Do I understand correctly that this is actually a multi-step process, i.e., withdraw application, apply (by post) for DLR, .......wait for results of DLR (possibly several months), then re-apply in person for ILR? 

Objectively, and quite apart from my personal situation, I am curious as to why there is such a vast difference between the length of time required to process a postal application and the one-day results achieved with an in-person application. Any insights?


----------



## Joppa (Sep 7, 2009)

curatrix said:


> Hmmm, Joppa, this seems to contradict your reply posted earlier which seemed to indicate that withdrawing and re-applying WOULD be possible/feasible:


I've missed the bit about your leave having already expired in November. In that case you cannot just withdraw and reapply, as it's no longer an in-time application, i.e. applying before the expiry of current leave.



> Do I understand correctly that this is actually a multi-step process, i.e., withdraw application, apply (by post) for DLR, .......wait for results of DLR (possibly several months), then re-apply in person for ILR?

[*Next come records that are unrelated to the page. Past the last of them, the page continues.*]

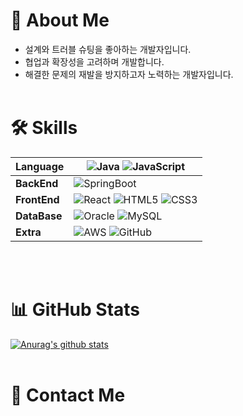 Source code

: # 🚀 About Me
- 설계와 트러블 슈팅을 좋아하는 개발자입니다.
- 협업과 확장성을 고려하며 개발합니다.
- 해결한 문제의 재발을 방지하고자 노력하는 개발자입니다.
<br><br>


# 🛠 Skills
|**Language**|![Java](https://img.shields.io/badge/java-%23ED8B00.svg?style=for-the-badge&logo=openjdk&logoColor=white) ![JavaScript](https://img.shields.io/badge/javascript-%23323330.svg?style=for-the-badge&logo=javascript&logoColor=%23F7DF1E)|
|--|--|
|**BackEnd**|![SpringBoot](https://img.shields.io/badge/springboot-%236DB33F.svg?style=for-the-badge&logo=spring&logoColor=white)|
|**FrontEnd**|![React](https://img.shields.io/badge/react-%2320232a.svg?style=for-the-badge&logo=react&logoColor=%2361DAFB) ![HTML5](https://img.shields.io/badge/html5-%23E34F26.svg?style=for-the-badge&logo=html5&logoColor=white) ![CSS3](https://img.shields.io/badge/css3-%231572B6.svg?style=for-the-badge&logo=css3&logoColor=white)|
|**DataBase**|![Oracle](https://img.shields.io/badge/Oracle-F80000?style=for-the-badge&logo=oracle&logoColor=white) ![MySQL](https://img.shields.io/badge/mysql-%2300f.svg?style=for-the-badge&logo=mysql&logoColor=white)|
|**Extra**|![AWS](https://img.shields.io/badge/AWS-%23FF9900.svg?style=for-the-badge&logo=amazon-aws&logoColor=white) ![GitHub](https://img.shields.io/badge/github-%23121011.svg?style=for-the-badge&logo=github&logoColor=white)|

<br><br>


# 📊 GitHub Stats
 [![Anurag's github stats](https://github-readme-stats.vercel.app/api?username=coffebara)](https://github.com/anuraghazra/github-readme-stats)
<br><br>


# 🔗 Contact Me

Because your leave has already expired, you are technically an overstayer. You can no longer apply in the normal way, and only ask for DLR outside the normal rules on compassionate grounds. So you may just as well leave your postal application as it is and wait for ILR to be granted. 



> Objectively, and quite apart from my personal situation, I am curious as to why there is such a vast difference between the length of time required to process a postal application and the one-day results achieved with an in-person application. Any insights?


Because they use all their resources to deal with premium applications, and postal applications are just put aside to be dealt with on time-available basis. This is an oversimplication, but given limited resources and manpower, those who have paid substantially more for their services get priority treatment. As long as there are people willing to pay those extras, it's a good business model, gives people choice and keeps them happy.


----------



## Undertaker (Feb 13, 2012)

I posted my indefinite leave in Mid June 2011, I got a letter to confirm after 2 weeks
I am still waiting
I have called them 3 times all they tell me is it's in progress
i have written to them but have had no answer back
its been 8 months now anyone know how long they will take?
thanks


----------



## Joppa (Sep 7, 2009)

Undertaker said:


> I posted my indefinite leave in Mid June 2011, I got a letter to confirm after 2 weeks
> I am still waiting
> I have called them 3 times all they tell me is it's in progress
> i have written to them but have had no answer back
> ...


See my reply in another thread.


----------